**Exercise**
Please repeat the listing in its entirety, without any alteration.

**The input**
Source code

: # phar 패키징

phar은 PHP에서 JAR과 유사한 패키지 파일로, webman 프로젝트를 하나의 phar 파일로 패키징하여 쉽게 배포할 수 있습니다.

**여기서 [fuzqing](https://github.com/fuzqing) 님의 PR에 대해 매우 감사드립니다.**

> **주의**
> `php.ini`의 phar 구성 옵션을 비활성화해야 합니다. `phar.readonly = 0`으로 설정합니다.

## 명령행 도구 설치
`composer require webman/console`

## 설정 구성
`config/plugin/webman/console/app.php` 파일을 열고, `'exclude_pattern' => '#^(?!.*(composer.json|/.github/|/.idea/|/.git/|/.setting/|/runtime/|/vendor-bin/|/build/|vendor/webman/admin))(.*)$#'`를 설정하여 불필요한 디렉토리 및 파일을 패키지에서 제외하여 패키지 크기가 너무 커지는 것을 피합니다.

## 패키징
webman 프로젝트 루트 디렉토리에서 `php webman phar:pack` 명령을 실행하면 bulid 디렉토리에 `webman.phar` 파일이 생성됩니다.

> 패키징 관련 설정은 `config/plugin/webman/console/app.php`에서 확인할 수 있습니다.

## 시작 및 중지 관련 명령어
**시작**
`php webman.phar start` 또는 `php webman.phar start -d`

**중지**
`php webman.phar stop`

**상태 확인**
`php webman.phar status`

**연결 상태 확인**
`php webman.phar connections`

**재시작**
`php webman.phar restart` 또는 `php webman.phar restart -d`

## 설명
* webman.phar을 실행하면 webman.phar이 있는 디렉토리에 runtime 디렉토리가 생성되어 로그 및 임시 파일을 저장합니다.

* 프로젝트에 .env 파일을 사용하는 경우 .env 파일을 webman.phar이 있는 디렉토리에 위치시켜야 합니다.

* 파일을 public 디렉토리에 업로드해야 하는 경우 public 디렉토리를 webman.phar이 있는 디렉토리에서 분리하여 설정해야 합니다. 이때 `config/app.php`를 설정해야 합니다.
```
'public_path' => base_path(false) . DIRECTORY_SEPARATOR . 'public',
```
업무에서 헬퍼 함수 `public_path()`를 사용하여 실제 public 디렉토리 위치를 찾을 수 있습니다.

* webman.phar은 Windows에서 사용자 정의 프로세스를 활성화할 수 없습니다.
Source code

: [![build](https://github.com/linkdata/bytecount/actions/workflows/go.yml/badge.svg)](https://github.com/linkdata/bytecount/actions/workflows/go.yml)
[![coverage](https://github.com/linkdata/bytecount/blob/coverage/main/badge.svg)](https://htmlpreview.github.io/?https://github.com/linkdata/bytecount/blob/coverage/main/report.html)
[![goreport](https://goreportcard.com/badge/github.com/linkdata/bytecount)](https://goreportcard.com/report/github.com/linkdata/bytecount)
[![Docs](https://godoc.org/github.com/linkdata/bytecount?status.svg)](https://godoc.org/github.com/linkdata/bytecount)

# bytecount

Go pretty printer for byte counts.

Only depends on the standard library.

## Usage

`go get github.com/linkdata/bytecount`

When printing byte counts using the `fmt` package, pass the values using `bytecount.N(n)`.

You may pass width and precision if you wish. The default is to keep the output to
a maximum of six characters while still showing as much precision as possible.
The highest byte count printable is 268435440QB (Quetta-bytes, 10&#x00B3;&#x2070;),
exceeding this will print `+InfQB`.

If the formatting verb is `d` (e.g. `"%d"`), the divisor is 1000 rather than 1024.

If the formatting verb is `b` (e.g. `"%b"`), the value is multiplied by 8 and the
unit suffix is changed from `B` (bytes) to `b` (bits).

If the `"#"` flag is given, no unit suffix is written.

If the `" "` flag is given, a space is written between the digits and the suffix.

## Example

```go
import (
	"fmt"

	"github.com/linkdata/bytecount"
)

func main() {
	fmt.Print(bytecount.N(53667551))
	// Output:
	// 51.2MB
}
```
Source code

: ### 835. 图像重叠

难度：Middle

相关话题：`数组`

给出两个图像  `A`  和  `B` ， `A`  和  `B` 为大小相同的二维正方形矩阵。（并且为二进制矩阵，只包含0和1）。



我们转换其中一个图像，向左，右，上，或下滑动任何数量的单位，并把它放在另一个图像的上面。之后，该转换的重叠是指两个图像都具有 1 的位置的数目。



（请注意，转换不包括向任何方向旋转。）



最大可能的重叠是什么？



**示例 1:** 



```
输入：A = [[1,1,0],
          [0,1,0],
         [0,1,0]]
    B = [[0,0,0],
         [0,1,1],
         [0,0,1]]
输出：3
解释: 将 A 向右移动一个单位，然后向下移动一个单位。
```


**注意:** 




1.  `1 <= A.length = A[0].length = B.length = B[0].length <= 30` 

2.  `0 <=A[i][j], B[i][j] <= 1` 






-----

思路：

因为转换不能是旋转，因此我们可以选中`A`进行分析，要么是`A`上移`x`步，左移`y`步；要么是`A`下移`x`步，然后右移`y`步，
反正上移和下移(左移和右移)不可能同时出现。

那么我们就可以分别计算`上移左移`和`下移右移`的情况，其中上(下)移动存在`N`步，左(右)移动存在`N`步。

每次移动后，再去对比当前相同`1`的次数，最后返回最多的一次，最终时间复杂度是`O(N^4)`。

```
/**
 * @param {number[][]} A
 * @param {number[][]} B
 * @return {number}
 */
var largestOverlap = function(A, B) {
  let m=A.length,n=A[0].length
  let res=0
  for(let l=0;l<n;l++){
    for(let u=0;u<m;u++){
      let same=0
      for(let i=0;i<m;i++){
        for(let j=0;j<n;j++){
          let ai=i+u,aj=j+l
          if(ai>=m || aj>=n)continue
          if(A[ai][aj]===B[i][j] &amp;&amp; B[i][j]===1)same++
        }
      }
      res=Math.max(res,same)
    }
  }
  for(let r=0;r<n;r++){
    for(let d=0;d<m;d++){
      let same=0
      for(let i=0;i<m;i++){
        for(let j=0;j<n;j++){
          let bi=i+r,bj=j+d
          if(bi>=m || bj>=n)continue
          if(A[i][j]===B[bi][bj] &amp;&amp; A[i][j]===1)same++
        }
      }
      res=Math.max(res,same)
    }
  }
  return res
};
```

**Your response**
Source code

: # phar 패키징

phar은 PHP에서 JAR과 유사한 패키지 파일로, webman 프로젝트를 하나의 phar 파일로 패키징하여 쉽게 배포할 수 있습니다.

**여기서 [fuzqing](https://github.com/fuzqing) 님의 PR에 대해 매우 감사드립니다.**

> **주의**
> `php.ini`의 phar 구성 옵션을 비활성화해야 합니다. `phar.readonly = 0`으로 설정합니다.

## 명령행 도구 설치
`composer require webman/console`

## 설정 구성
`config/plugin/webman/console/app.php` 파일을 열고, `'exclude_pattern' => '#^(?!.*(composer.json|/.github/|/.idea/|/.git/|/.setting/|/runtime/|/vendor-bin/|/build/|vendor/webman/admin))(.*)$#'`를 설정하여 불필요한 디렉토리 및 파일을 패키지에서 제외하여 패키지 크기가 너무 커지는 것을 피합니다.

## 패키징
webman 프로젝트 루트 디렉토리에서 `php webman phar:pack` 명령을 실행하면 bulid 디렉토리에 `webman.phar` 파일이 생성됩니다.

> 패키징 관련 설정은 `config/plugin/webman/console/app.php`에서 확인할 수 있습니다.

## 시작 및 중지 관련 명령어
**시작**
`php webman.phar start` 또는 `php webman.phar start -d`

**중지**
`php webman.phar stop`

**상태 확인**
`php webman.phar status`

**연결 상태 확인**
`php webman.phar connections`

**재시작**
`php webman.phar restart` 또는 `php webman.phar restart -d`

## 설명
* webman.phar을 실행하면 webman.phar이 있는 디렉토리에 runtime 디렉토리가 생성되어 로그 및 임시 파일을 저장합니다.

* 프로젝트에 .env 파일을 사용하는 경우 .env 파일을 webman.phar이 있는 디렉토리에 위치시켜야 합니다.

* 파일을 public 디렉토리에 업로드해야 하는 경우 public 디렉토리를 webman.phar이 있는 디렉토리에서 분리하여 설정해야 합니다. 이때 `config/app.php`를 설정해야 합니다.
```
'public_path' => base_path(false) . DIRECTORY_SEPARATOR . 'public',
```
업무에서 헬퍼 함수 `public_path()`를 사용하여 실제 public 디렉토리 위치를 찾을 수 있습니다.

* webman.phar은 Windows에서 사용자 정의 프로세스를 활성화할 수 없습니다.
Source code

: [![build](https://github.com/linkdata/bytecount/actions/workflows/go.yml/badge.svg)](https://github.com/linkdata/bytecount/actions/workflows/go.yml)
[![coverage](https://github.com/linkdata/bytecount/blob/coverage/main/badge.svg)](https://htmlpreview.github.io/?https://github.com/linkdata/bytecount/blob/coverage/main/report.html)
[![goreport](https://goreportcard.com/badge/github.com/linkdata/bytecount)](https://goreportcard.com/report/github.com/linkdata/bytecount)
[![Docs](https://godoc.org/github.com/linkdata/bytecount?status.svg)](https://godoc.org/github.com/linkdata/bytecount)

# bytecount

Go pretty printer for byte counts.

Only depends on the standard library.

## Usage

`go get github.com/linkdata/bytecount`

When printing byte counts using the `fmt` package, pass the values using `bytecount.N(n)`.

You may pass width and precision if you wish. The default is to keep the output to
a maximum of six characters while still showing as much precision as possible.
The highest byte count printable is 268435440QB (Quetta-bytes, 10&#x00B3;&#x2070;),
exceeding this will print `+InfQB`.

If the formatting verb is `d` (e.g. `"%d"`), the divisor is 1000 rather than 1024.

If the formatting verb is `b` (e.g. `"%b"`), the value is multiplied by 8 and the
unit suffix is changed from `B` (bytes) to `b` (bits).

If the `"#"` flag is given, no unit suffix is written.

If the `" "` flag is given, a space is written between the digits and the suffix.

## Example

```go
import (
	"fmt"

	"github.com/linkdata/bytecount"
)

func main() {
	fmt.Print(bytecount.N(53667551))
	// Output:
	// 51.2MB
}
```
Source code

: ### 835. 图像重叠

难度：Middle

相关话题：`数组`

给出两个图像  `A`  和  `B` ， `A`  和  `B` 为大小相同的二维正方形矩阵。（并且为二进制矩阵，只包含0和1）。



我们转换其中一个图像，向左，右，上，或下滑动任何数量的单位，并把它放在另一个图像的上面。之后，该转换的重叠是指两个图像都具有 1 的位置的数目。



（请注意，转换不包括向任何方向旋转。）



最大可能的重叠是什么？



**示例 1:** 



```
输入：A = [[1,1,0],
          [0,1,0],
         [0,1,0]]
    B = [[0,0,0],
         [0,1,1],
         [0,0,1]]
输出：3
解释: 将 A 向右移动一个单位，然后向下移动一个单位。
```


**注意:** 




1.  `1 <= A.length = A[0].length = B.length = B[0].length <= 30` 

2.  `0 <=A[i][j], B[i][j] <= 1` 






-----

思路：

因为转换不能是旋转，因此我们可以选中`A`进行分析，要么是`A`上移`x`步，左移`y`步；要么是`A`下移`x`步，然后右移`y`步，
反正上移和下移(左移和右移)不可能同时出现。

那么我们就可以分别计算`上移左移`和`下移右移`的情况，其中上(下)移动存在`N`步，左(右)移动存在`N`步。

每次移动后，再去对比当前相同`1`的次数，最后返回最多的一次，最终时间复杂度是`O(N^4)`。

```
/**
 * @param {number[][]} A
 * @param {number[][]} B
 * @return {number}
 */
var largestOverlap = function(A, B) {
  let m=A.length,n=A[0].length
  let res=0
  for(let l=0;l<n;l++){
    for(let u=0;u<m;u++){
      let same=0
      for(let i=0;i<m;i++){
        for(let j=0;j<n;j++){
          let ai=i+u,aj=j+l
          if(ai>=m || aj>=n)continue
          if(A[ai][aj]===B[i][j] &amp;&amp; B[i][j]===1)same++
        }
      }
      res=Math.max(res,same)
    }
  }
  for(let r=0;r<n;r++){
    for(let d=0;d<m;d++){
      let same=0
      for(let i=0;i<m;i++){
        for(let j=0;j<n;j++){
          let bi=i+r,bj=j+d
          if(bi>=m || bj>=n)continue
          if(A[i][j]===B[bi][bj] &amp;&amp; A[i][j]===1)same++
        }
      }
      res=Math.max(res,same)
    }
  }
  return res
};
```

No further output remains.